Problem to work on: Print the lines that run from the line with "vínculo $e$ & dia \\" to the line with "dia $\tau$ & -- \\", keeping both end lines, exactly as they appear in the entries below, and nothing else.

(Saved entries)
▬▬▬

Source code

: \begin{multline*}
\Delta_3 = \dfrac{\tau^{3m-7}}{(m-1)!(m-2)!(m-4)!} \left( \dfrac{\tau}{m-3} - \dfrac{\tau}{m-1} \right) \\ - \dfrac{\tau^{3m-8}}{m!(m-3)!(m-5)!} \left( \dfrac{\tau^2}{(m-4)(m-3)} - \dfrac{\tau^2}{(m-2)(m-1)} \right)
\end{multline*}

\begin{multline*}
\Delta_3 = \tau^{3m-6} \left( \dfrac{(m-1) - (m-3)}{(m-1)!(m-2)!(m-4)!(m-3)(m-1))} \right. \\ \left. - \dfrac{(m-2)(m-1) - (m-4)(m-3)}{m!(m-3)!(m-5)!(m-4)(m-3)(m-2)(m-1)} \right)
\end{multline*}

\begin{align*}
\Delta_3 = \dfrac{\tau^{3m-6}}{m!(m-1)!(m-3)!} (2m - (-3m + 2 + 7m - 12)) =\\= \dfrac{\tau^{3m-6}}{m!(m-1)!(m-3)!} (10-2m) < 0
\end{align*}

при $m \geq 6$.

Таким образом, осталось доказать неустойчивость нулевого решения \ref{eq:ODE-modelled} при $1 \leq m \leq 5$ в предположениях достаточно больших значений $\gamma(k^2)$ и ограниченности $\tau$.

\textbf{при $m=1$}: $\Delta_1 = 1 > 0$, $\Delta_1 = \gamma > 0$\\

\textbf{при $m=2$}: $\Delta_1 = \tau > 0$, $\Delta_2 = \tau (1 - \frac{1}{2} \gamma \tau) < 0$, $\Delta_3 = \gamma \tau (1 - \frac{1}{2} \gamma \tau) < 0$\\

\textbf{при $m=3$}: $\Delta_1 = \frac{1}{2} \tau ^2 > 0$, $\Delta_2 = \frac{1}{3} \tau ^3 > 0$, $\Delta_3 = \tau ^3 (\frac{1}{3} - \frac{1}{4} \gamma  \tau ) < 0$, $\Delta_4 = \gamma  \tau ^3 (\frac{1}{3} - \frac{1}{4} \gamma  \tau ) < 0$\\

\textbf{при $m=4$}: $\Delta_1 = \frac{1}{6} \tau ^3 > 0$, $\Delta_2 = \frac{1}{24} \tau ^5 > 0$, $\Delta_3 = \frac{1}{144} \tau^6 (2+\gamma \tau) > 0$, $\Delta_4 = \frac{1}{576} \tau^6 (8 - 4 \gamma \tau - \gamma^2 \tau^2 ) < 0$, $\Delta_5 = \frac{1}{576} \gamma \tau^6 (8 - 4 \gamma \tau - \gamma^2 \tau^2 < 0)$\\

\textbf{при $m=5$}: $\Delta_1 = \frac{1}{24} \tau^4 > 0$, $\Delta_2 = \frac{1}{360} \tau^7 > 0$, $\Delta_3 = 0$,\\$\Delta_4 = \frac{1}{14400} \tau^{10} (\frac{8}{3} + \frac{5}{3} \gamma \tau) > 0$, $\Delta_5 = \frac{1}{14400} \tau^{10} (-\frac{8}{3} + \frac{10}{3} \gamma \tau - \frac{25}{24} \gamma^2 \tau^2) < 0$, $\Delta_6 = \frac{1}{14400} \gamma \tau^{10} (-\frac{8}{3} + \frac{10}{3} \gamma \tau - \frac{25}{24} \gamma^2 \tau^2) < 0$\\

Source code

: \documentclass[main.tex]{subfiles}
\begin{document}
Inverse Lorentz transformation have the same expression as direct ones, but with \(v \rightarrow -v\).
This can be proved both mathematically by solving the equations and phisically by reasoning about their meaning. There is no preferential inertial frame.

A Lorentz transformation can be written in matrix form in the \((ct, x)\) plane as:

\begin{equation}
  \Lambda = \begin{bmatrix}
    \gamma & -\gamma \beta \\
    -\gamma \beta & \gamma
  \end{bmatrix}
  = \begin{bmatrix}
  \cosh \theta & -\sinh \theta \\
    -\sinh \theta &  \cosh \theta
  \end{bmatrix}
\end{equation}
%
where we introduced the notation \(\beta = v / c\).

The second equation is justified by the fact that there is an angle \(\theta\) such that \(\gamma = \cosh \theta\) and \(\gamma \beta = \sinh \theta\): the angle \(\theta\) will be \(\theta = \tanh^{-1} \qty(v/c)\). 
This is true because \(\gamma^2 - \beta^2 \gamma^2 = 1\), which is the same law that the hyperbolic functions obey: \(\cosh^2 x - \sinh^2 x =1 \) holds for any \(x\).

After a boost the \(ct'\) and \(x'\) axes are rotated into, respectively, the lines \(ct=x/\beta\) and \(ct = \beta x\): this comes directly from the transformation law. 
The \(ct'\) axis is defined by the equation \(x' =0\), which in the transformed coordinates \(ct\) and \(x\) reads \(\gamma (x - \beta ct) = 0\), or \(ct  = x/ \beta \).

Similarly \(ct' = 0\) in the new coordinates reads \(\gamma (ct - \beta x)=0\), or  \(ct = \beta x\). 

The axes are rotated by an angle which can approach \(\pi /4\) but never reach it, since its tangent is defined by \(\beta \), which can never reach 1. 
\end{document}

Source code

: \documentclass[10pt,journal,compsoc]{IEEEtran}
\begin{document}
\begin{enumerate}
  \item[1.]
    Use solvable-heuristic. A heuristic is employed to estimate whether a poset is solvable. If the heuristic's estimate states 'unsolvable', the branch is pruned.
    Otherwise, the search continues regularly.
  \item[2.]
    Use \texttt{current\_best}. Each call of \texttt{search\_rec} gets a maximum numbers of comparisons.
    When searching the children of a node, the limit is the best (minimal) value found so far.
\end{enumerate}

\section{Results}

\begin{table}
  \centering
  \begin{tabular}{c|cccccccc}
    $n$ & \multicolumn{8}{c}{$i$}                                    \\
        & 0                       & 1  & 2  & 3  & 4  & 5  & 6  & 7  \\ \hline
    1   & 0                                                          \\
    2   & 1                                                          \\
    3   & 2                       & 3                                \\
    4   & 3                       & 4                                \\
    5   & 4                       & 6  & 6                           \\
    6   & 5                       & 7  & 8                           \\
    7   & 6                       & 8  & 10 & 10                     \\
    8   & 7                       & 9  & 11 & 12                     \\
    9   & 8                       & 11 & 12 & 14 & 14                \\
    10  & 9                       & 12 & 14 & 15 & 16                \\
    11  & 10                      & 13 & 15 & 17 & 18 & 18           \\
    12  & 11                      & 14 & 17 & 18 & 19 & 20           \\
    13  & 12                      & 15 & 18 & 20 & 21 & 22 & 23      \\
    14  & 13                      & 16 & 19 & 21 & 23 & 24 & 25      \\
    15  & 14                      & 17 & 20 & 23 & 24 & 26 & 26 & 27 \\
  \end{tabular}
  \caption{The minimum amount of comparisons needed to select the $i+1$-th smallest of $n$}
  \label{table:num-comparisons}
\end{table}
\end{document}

▬▬▬

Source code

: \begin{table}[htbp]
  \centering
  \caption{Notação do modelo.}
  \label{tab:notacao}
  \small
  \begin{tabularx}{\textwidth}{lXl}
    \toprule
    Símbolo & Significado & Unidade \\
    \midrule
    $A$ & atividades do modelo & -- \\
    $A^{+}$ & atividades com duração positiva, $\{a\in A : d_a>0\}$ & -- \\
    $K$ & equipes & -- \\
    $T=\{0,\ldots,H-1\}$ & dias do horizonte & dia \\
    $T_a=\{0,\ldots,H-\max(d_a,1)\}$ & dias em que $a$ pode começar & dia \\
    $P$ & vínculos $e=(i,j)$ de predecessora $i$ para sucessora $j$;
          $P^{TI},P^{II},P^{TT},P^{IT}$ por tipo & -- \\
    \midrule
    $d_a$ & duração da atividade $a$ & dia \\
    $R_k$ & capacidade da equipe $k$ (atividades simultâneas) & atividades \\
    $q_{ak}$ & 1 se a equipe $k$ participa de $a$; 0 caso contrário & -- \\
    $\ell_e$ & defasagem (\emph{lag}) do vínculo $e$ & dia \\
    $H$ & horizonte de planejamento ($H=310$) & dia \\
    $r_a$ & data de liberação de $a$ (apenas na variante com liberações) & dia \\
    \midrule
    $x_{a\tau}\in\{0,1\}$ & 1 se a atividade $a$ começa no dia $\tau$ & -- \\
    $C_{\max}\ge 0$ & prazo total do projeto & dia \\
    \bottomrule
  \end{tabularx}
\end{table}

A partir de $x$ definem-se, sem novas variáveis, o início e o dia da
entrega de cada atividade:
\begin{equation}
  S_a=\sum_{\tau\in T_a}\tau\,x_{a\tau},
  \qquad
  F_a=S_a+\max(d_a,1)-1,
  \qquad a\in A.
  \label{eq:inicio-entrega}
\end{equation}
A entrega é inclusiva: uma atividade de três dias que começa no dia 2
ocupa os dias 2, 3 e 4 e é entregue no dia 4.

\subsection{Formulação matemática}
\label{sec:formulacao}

▬▬▬

Result for this task:
    $\ell_e$ & defasagem (\emph{lag}) do vínculo $e$ & dia \\
    $H$ & horizonte de planejamento ($H=310$) & dia \\
    $r_a$ & data de liberação de $a$ (apenas na variante com liberações) & dia \\
    \midrule
    $x_{a\tau}\in\{0,1\}$ & 1 se a atividade $a$ começa no dia $\tau$ & -- \\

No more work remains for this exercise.